*** Begin section ***
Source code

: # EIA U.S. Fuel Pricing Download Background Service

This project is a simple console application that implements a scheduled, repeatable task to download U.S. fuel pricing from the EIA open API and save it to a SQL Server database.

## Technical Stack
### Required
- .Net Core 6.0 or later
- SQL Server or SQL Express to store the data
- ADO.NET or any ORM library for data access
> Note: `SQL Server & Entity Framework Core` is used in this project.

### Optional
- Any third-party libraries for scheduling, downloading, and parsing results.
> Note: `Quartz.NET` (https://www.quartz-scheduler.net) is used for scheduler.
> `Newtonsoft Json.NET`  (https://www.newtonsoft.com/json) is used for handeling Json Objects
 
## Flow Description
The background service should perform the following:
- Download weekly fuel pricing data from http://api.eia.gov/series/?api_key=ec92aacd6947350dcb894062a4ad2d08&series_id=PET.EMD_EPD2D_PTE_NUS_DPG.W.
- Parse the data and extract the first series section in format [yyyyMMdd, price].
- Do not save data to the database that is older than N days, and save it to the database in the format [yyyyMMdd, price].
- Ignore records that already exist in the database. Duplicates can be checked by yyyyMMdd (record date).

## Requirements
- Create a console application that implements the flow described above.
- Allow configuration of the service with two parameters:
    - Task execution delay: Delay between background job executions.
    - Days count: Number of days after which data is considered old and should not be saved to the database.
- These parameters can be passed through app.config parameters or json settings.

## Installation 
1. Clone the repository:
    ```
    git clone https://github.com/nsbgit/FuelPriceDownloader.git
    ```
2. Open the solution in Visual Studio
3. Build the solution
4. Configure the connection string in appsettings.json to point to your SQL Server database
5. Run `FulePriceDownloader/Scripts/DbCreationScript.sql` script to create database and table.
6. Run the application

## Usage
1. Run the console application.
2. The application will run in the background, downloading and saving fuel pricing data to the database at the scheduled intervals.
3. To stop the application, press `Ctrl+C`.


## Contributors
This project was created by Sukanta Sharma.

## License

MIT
*** End section ***
Try it: Above are the entries. Quote exactly the lines from the one bearing "## Flow Description" through the one bearing "- Do not save".

Answer to the problem:
## Flow Description
The background service should perform the following:
- Download weekly fuel pricing data from http://api.eia.gov/series/?api_key=ec92aacd6947350dcb894062a4ad2d08&series_id=PET.EMD_EPD2D_PTE_NUS_DPG.W.
- Parse the data and extract the first series section in format [yyyyMMdd, price].
- Do not save data to the database that is older than N days, and save it to the database in the format [yyyyMMdd, price].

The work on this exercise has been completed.